* Task details: Hunt for the word "shares" across the entries below, copying each line that holds it.

* Given entries:
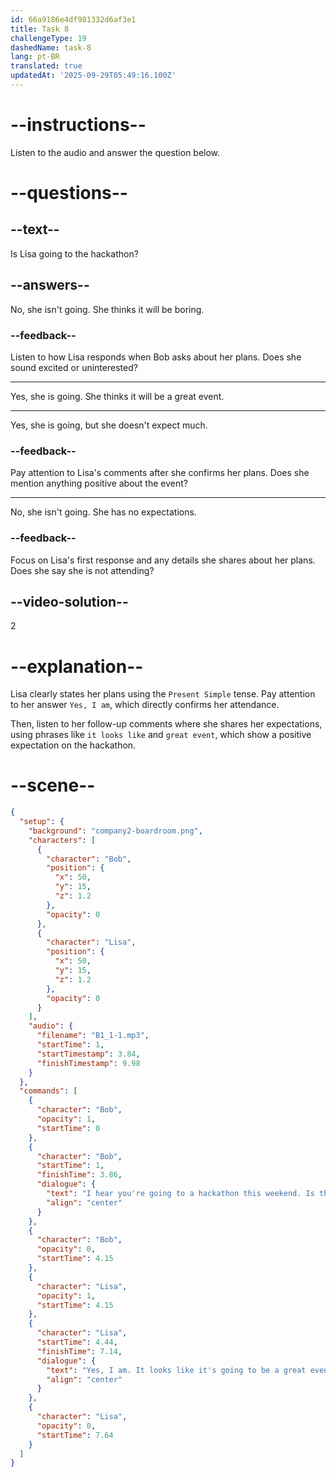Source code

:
```yaml
---
id: 66a9186e4df981332d6af3e1
title: Task 8
challengeType: 19
dashedName: task-8
lang: pt-BR
translated: true
updatedAt: '2025-09-29T05:49:16.100Z'
---
```

<!--
AUDIO REFERENCE:
Bob: I hear you're going to a hackathon this weekend. Is that right?
Lisa: Yes, I am.
-->

# --instructions--

Listen to the audio and answer the question below.

# --questions--

## --text--

Is Lisa going to the hackathon?

## --answers--

No, she isn't going. She thinks it will be boring.

### --feedback--

Listen to how Lisa responds when Bob asks about her plans. Does she sound excited or uninterested?

---

Yes, she is going. She thinks it will be a great event.

---

Yes, she is going, but she doesn't expect much.

### --feedback--

Pay attention to Lisa's comments after she confirms her plans. Does she mention anything positive about the event?

---

No, she isn't going. She has no expectations.

### --feedback--

Focus on Lisa's first response and any details she shares about her plans. Does she say she is not attending?

## --video-solution--

2


# --explanation--

Lisa clearly states her plans using the `Present Simple` tense. Pay attention to her answer `Yes, I am`, which directly confirms her attendance. 

Then, listen to her follow-up comments where she shares her expectations, using phrases like `it looks like` and `great event`, which show a positive expectation on the hackathon.

# --scene--

```json
{
  "setup": {
    "background": "company2-boardroom.png",
    "characters": [
      {
        "character": "Bob",
        "position": {
          "x": 50,
          "y": 15,
          "z": 1.2
        },
        "opacity": 0
      },
      {
        "character": "Lisa",
        "position": {
          "x": 50,
          "y": 15,
          "z": 1.2
        },
        "opacity": 0
      }
    ],
    "audio": {
      "filename": "B1_1-1.mp3",
      "startTime": 1,
      "startTimestamp": 3.84,
      "finishTimestamp": 9.98
    }
  },
  "commands": [
    {
      "character": "Bob",
      "opacity": 1,
      "startTime": 0
    },
    {
      "character": "Bob",
      "startTime": 1,
      "finishTime": 3.86,
      "dialogue": {
        "text": "I hear you're going to a hackathon this weekend. Is that right?",
        "align": "center"
      }
    },
    {
      "character": "Bob",
      "opacity": 0,
      "startTime": 4.15
    },
    {
      "character": "Lisa",
      "opacity": 1,
      "startTime": 4.15
    },
    {
      "character": "Lisa",
      "startTime": 4.44,
      "finishTime": 7.14,
      "dialogue": {
        "text": "Yes, I am. It looks like it's going to be a great event.",
        "align": "center"
      }
    },
    {
      "character": "Lisa",
      "opacity": 0,
      "startTime": 7.64
    }
  ]
}
```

* Task answer:
Focus on Lisa's first response and any details she shares about her plans. Does she say she is not attending?
Then, listen to her follow-up comments where she shares her expectations, using phrases like `it looks like` and `great event`, which show a positive expectation on the hackathon.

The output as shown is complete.